This interview with Dr. Jonathan Kirschner, CEO of AIIR Consulting, was conducted and condensed by Candice Henderson.
Q: How has your background influenced your decision to start a company?
My grandfather invented the time-release capsule and founded what later became a publicly traded pharmaceutical company. My father, Mitch - now AIIR's chairman - is also a natural inventor and businessman. Growing up with role-models who were discontent with the status quo and so focused on innovation had a great influence on me. The drive to create feels very basic to my core self.
What inspired you to become an executive coach?
Growing up, I had trouble with processing speed and reading comprehension. I was slow and academics were quite challenging. My mother, who is my #1 hero, pulled me out of the school I was in and placed me in a high-touch school for students with learning disabilities. The teachers there leveraged all sorts of alternative strategies to sharpen my audio/visual perception and teach me how to work around my greatest weaknesses. They did all this, while simultaneously affirming my strengths and building me up. I re-entered mainstream education in the 5th grade. Through the experience, I learned the concept of leveraging strengths while identifying and implementing strategies to mitigate weakness. I’ve always been fascinated by how this applies to both learning and behavioral change. When it came time to start choosing a career path, I felt a natural affinity toward the behavioral sciences and consulting. For me, Executive Coaching represents the perfect synergy of both worlds.
What is your philosophy about human change, learning, and development?
A great psychoanalyst, Dr. Karen Horney, likened human development to an acorn that grows into an oak tree. An acorn has all its energy and growth potential innately contained within itself. That growth potential can become inhibited, stagnated, or catalyzed based on forces in the environment (wind, water, dirt, sun, etc). In the same way, the vast majority of the executives we work with already know the answers to their problems or needs. Coaching, when engaged correctly, does not provide the answers nor the actual growth. Rather, coaching helps an individual gain access to their core beliefs and values. When that implicit information gets formulated into explicit goals, development is unleashed and actualization set into motion.
When you first started out in your work as an executive coach, what was one of your biggest mistakes, and what did you learn from it?

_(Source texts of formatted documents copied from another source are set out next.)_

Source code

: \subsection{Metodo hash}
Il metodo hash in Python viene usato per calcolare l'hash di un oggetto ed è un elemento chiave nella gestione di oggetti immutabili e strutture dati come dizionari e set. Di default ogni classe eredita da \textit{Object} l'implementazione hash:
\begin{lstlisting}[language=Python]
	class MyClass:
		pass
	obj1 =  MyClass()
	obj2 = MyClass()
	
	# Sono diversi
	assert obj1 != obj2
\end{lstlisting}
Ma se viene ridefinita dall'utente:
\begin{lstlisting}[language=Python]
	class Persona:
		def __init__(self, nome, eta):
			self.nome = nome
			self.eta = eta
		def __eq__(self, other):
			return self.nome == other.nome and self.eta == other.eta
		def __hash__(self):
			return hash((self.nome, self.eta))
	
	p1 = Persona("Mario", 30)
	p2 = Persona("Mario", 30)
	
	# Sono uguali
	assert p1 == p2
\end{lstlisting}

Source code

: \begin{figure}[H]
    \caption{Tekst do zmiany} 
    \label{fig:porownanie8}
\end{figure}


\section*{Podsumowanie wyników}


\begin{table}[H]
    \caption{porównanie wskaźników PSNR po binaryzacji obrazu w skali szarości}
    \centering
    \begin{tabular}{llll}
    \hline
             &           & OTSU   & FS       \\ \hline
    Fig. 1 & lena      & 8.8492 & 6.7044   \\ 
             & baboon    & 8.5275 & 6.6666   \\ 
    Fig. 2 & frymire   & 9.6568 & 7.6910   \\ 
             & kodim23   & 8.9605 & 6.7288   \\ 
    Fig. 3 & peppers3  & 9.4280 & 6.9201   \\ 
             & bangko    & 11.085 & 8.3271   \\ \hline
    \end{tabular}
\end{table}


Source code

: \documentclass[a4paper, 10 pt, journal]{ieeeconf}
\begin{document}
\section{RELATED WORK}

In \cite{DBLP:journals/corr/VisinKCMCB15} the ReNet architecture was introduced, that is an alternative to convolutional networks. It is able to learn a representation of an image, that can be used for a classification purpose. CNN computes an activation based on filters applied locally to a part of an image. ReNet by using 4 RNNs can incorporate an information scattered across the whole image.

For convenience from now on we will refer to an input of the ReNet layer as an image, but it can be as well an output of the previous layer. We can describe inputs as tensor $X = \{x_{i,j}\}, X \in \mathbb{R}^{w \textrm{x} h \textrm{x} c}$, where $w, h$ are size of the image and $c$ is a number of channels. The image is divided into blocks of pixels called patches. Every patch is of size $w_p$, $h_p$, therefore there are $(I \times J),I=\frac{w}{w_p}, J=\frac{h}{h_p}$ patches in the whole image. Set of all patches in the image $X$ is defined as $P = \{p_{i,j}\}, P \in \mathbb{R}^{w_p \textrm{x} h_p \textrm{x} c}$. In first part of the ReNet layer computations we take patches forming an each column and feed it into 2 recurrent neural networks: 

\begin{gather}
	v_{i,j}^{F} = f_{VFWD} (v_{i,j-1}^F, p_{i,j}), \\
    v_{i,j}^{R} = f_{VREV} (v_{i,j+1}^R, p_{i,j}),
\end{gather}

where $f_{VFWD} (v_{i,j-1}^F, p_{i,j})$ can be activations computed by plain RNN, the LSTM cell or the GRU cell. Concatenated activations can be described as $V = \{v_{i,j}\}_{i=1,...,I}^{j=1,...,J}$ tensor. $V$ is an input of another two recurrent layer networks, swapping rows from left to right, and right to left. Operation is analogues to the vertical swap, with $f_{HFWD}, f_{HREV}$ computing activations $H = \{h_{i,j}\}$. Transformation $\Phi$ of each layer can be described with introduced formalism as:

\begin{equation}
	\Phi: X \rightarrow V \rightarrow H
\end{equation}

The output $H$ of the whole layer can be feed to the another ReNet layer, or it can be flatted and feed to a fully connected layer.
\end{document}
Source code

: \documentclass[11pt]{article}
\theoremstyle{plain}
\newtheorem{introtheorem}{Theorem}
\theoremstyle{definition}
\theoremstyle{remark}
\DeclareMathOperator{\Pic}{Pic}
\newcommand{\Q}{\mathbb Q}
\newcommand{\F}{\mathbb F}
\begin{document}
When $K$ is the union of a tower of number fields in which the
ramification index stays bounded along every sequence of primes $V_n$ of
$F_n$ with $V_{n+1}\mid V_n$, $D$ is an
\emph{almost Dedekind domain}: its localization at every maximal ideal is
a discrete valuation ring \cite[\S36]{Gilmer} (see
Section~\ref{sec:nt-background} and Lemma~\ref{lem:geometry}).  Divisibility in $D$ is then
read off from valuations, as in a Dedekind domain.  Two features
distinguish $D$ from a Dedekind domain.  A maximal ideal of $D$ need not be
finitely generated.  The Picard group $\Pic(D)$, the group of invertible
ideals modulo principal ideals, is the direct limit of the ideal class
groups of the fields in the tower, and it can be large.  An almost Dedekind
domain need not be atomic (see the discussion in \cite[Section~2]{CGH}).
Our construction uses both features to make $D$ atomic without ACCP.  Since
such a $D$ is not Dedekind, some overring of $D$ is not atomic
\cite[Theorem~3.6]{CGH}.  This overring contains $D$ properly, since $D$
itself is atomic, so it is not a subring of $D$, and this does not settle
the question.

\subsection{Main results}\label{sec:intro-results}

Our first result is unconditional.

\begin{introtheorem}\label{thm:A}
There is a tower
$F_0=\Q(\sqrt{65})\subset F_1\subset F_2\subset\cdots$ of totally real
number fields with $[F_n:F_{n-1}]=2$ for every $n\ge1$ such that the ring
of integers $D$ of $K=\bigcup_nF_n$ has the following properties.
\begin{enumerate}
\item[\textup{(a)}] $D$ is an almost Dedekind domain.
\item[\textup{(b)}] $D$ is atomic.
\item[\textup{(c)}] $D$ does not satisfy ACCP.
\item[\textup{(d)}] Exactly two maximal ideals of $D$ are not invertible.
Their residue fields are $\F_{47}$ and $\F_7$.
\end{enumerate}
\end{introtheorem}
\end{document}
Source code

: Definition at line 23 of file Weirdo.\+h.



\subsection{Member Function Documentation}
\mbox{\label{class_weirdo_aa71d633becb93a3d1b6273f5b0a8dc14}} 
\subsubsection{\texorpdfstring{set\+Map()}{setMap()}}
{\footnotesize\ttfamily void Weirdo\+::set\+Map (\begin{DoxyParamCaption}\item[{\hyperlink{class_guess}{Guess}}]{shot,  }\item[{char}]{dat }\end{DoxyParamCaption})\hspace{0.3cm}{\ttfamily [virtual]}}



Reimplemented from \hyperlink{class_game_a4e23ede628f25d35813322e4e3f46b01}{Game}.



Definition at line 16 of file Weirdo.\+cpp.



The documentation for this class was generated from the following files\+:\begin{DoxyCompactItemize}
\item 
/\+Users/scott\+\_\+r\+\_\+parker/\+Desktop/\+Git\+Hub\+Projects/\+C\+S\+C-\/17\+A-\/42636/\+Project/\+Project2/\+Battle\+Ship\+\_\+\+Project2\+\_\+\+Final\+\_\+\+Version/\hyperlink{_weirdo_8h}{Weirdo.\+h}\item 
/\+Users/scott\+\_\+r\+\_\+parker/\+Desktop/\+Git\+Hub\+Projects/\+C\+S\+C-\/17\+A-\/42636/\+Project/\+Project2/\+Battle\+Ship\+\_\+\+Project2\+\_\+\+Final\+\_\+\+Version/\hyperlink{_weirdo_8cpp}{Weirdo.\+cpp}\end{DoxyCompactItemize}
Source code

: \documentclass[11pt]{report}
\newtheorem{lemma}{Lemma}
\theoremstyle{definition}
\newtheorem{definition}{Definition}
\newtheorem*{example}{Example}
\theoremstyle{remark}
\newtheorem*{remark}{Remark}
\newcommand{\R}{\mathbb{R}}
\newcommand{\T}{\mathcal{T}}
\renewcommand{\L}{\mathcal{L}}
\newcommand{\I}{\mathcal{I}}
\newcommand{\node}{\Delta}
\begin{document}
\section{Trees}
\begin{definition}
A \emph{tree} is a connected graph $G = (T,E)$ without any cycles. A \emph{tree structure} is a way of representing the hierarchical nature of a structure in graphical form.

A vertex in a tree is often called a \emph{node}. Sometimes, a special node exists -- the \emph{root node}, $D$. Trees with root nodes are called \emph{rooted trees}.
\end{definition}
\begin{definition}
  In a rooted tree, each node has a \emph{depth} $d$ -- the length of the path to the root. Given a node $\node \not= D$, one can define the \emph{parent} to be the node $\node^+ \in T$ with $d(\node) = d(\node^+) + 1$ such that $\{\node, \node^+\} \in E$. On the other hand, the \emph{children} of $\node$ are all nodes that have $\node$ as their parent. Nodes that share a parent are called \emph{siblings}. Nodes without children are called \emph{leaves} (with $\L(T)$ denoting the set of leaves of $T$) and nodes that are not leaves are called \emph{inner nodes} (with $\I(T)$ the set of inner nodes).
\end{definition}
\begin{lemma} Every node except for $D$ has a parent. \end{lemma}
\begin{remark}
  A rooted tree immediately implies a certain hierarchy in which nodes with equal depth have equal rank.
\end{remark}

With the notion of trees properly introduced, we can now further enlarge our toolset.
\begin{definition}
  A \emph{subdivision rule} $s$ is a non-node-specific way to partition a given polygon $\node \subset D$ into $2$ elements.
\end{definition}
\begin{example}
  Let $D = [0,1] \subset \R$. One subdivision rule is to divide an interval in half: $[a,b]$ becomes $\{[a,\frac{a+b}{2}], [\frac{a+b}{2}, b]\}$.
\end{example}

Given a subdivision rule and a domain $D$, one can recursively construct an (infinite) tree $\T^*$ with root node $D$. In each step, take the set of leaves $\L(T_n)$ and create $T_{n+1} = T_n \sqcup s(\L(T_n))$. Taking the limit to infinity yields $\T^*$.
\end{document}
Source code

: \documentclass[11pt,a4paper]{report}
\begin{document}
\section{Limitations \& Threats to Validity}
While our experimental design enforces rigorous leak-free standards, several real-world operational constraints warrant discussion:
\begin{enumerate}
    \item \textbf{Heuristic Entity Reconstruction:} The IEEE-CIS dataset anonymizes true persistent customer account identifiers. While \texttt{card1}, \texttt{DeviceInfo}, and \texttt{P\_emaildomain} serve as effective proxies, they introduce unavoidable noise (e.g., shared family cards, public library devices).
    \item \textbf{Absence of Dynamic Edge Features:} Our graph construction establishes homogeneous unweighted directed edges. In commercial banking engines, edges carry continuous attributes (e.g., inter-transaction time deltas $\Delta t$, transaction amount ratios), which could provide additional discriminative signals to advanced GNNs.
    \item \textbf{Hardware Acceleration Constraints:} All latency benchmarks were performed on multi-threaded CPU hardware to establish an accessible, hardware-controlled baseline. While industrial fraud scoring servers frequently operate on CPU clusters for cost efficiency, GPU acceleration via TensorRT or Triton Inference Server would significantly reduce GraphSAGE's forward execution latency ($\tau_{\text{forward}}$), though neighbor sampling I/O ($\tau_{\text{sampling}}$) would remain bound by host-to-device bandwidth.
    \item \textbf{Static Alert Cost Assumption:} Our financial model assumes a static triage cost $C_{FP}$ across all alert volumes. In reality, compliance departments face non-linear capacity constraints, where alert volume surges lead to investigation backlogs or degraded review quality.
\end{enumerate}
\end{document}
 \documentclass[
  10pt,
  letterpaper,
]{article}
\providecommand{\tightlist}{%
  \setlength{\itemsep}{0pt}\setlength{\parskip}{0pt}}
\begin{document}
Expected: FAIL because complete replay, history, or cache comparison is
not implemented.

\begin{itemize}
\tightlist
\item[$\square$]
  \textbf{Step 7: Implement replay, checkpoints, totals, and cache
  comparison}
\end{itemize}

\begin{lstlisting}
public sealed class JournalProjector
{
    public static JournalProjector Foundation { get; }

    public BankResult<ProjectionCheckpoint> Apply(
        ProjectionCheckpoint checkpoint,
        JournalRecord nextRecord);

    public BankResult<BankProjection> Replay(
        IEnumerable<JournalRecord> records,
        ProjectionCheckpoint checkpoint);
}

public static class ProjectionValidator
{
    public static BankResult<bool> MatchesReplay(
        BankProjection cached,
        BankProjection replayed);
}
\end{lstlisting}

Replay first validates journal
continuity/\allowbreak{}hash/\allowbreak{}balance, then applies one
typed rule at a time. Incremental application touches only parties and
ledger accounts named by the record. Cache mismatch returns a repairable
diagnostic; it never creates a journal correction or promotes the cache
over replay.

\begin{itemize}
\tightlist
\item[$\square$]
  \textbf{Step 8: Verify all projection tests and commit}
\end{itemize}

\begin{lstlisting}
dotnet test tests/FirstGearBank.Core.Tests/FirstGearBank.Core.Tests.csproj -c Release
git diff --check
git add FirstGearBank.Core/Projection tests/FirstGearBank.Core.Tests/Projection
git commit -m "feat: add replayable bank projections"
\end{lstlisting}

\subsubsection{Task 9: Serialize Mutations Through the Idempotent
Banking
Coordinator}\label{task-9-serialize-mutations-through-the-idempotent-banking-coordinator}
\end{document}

The biggest mistake I made was not recognizing how, in an organization, a person's Development Plan isn't going to get too far off the ground unless there is a collective understanding of the broader system. I'll never forget doing great work with an executive who met all his Development Plan objectives, but was then released from the organization two weeks after we ended. The one area we failed to address was the politically charged nature of his organization and some hidden corporate land-mines that we basically just trampled over.
What are your strengths?
My greatest strengths are my strategic thinking, my creativity, my capacity to develop and sustain deep relationships, and my determination to never give up.
How do you leverage your strengths in your coaching work?
A successful coaching engagement is one in which I've leveraged the full spectrum of my strengths through deep listening, strategizing, supporting, and laughing.
Can you give an example?
Sure. If I constrain my creativity by over-planning, for example, sessions fall flat and I don’t go where the client may have needed the session to go in real-time.
How has your coaching practice evolved over the years?
Starting out, I would mostly rely on data derived from psychometrics, 360 data, etc. As I have evolved, I've learned to trust and respect my own intuition and “gut” as an additional data point, rather than reject it simply as my own unsubstantiated, subjective predilections.
How do you practice what you preach as the CEO of AIIR?
As CEO of AIIR, I have the unique opportunity to lead a fast growing company that started with just an idea. The culture at AIIR is "I work for you" and not the other way around. This attitude of servant leadership permeates our culture at AIIR in all the work we do.
What advice do you have for clients in maximizing the success of their coaching engagements?
Coaching results will be directly correlated to the degree of effort, work, focus, and energy you put into it. Client - do your homework in between sessions! Stretch yourself to go outside of your comfort zone!
Each month, Candice Henderson talks with members of the AIIR Global Coaching Alliance about the unique challenges of being a leader and coach.